RS: I feel great. We’ve just picked up another couple of key endorsements over the weekend, Secretary of State Matt Schultz, the only statewide elected official in the state that’s stepped forward. He was a Romney guy four years ago. And he came forward and with a very strong endorsement for us. We picked up a key pastor who was one of the keys to Huckabee’s win here in the Des Moines area, and as well as a city councilman here in Des Moines. And we’ve got some other folks in the pipeline coming forward as people are coming our way, and we feel very excited that Iowa is going to provide the spark to this campaign. And it’s a real spark. It’s real voters. It’s not folks that are looking at polls and media coverage. It’s folks who are looking at the candidates and they’re making the choice that we provide the best, clearest contrast to Barack Obama, and that’s the best chance of winning this race.

HH: Now I’m, because of your campaign, I am aware that there are 99 counties in Iowa. Am I correct that you have been to all of them?

RS: That’s true. Not only that, this is important. I’ve not only been to all of them, but I’ve had at least an hour long town hall meeting in each one of those, where I’ve given a short presentation, and then taking questions from people in all 99 counties. They’ve had the chance to meet me, to look me in the eye, to ask me the tough questions. And that’s why we have literally hundreds and hundreds of folks who are going to go on caucus night, and this is how a caucus works, Hugh. You know this, your listeners may not. But when you go to the caucuses, it’s about an hour, hour and a half long process.
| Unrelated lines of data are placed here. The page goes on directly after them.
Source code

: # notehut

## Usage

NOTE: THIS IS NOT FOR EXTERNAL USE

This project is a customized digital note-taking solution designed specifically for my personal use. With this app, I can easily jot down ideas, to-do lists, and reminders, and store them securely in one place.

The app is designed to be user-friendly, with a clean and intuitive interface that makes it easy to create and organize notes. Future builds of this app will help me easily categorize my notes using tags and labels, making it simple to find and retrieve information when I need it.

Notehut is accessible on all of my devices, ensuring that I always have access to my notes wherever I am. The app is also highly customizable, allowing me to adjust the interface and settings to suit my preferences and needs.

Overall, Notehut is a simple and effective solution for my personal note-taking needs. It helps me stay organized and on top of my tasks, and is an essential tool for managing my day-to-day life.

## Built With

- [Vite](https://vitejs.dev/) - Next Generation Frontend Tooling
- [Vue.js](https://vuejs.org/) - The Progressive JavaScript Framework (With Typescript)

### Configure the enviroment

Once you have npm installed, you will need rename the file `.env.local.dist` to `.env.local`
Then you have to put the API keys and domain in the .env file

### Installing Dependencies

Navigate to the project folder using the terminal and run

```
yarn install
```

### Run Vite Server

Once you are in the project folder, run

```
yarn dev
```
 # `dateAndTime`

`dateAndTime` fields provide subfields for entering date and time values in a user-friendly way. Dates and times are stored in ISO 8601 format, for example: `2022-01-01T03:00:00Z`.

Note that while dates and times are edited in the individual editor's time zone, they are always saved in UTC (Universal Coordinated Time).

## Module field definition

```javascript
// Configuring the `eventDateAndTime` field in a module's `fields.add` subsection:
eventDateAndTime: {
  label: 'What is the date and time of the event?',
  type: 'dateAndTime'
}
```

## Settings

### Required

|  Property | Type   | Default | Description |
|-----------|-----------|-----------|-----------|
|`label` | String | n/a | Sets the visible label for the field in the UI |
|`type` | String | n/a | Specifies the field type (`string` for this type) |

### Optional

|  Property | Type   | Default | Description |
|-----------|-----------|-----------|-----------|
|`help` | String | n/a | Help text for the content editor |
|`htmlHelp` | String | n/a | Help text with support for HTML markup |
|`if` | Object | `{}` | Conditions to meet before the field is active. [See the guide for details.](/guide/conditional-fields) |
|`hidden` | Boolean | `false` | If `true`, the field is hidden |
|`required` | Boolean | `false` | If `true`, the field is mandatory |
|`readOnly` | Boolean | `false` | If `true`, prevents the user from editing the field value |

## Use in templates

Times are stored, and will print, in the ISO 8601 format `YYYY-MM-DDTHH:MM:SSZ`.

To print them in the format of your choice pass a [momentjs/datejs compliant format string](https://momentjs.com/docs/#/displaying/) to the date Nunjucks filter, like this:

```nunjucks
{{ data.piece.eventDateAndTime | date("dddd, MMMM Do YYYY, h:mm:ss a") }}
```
And if you have someone who wants to speak up on behalf of the candidate, you can do that. Each campaign can have someone that’s willing to speak. Well, we’ll have folks in the vast majority of the caucus locations in the state who have met me personally, who are going to go there, who are going to speak on my behalf. And a lot of folks come to these caucuses undecided. And having a strong presence there, and having a presence of people who know you is really important when it comes down to how well you do in these caucuses.
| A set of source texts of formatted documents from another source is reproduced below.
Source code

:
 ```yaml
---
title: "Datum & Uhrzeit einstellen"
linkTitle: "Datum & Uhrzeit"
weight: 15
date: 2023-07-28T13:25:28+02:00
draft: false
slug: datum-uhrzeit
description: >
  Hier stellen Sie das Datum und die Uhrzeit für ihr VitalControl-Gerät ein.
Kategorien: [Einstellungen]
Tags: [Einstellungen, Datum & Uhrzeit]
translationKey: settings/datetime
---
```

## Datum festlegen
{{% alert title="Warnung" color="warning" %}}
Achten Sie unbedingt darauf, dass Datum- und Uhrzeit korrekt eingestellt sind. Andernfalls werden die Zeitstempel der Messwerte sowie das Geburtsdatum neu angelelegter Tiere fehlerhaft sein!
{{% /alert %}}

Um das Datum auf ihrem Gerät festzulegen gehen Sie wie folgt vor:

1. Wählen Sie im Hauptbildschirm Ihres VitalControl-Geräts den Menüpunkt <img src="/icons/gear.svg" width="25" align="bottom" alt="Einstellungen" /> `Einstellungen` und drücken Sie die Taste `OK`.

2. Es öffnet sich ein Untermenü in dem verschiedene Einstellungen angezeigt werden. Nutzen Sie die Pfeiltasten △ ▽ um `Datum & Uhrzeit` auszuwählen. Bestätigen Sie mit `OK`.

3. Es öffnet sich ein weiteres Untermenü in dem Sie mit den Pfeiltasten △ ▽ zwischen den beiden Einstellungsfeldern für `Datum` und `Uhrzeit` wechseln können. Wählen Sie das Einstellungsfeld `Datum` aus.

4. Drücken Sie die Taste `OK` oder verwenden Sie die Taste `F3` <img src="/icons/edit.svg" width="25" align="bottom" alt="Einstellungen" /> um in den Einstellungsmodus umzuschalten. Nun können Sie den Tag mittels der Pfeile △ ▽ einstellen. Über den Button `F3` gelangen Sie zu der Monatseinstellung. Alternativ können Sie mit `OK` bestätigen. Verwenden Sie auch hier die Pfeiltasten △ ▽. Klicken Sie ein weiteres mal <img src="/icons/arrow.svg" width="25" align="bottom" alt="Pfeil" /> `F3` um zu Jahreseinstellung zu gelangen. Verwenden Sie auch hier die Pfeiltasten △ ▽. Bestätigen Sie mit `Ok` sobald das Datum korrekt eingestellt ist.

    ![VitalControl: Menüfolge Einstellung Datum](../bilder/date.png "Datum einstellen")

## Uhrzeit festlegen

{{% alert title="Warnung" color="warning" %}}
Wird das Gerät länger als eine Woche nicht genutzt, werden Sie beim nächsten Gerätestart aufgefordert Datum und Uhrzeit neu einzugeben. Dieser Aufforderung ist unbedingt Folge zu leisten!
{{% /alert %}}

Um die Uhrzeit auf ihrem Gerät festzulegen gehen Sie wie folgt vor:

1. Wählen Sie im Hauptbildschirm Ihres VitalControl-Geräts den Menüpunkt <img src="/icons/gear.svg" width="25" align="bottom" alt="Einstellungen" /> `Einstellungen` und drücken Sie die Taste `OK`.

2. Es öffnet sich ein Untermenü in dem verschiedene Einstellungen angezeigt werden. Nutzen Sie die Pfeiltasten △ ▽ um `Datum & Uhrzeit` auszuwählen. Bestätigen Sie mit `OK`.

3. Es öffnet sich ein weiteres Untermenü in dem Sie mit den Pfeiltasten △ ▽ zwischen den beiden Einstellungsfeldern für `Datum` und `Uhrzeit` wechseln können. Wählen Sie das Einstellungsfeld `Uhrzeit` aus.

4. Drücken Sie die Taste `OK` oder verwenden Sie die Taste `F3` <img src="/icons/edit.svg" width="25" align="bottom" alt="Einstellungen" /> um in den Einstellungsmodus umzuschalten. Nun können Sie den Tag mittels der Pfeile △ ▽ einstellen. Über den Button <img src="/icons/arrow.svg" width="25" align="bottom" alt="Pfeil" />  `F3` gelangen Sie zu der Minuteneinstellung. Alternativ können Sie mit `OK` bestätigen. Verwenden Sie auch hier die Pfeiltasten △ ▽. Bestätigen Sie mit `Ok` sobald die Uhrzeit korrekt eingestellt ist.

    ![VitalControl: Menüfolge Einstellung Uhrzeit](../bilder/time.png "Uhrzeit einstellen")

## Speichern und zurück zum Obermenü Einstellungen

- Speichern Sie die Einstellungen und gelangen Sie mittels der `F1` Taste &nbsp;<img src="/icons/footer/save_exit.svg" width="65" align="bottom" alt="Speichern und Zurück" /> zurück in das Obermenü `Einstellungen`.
HH: Now Senator Santorum, in the nearly decade that I’ve been interviewing you, so many times I can’t even count, I don’t think I’ve ever had a substantive disagreement with you until the Trump debate, which I really hated. I hated it. Now that’s collapsed today, because The Donald has pulled out.

RS: Yeah.

HH: Will you be going to whatever is the ersatz Trump debate, the substitute Trump debate?

RS: Yeah, look, my feeling is I’m going to give every opportunity to the people of Iowa and the people of America to hear what I believe, and why I believe it. So that’s why I do town hall meetings. That’s why I do…I’ve done every debate. I think Ron Paul and I are the only two that have done every debate so far, and I feel very, very good about what’s going on.

HH: All right, now let’s talk a little bit about your opponents, because votes to Rick Santorum have to come from each place. So I want to go down the line and ask you to talk to the people who are supporting that candidate, and why they ought to be supporting you instead. And let’s start with the frontrunner, Newt Gingrich.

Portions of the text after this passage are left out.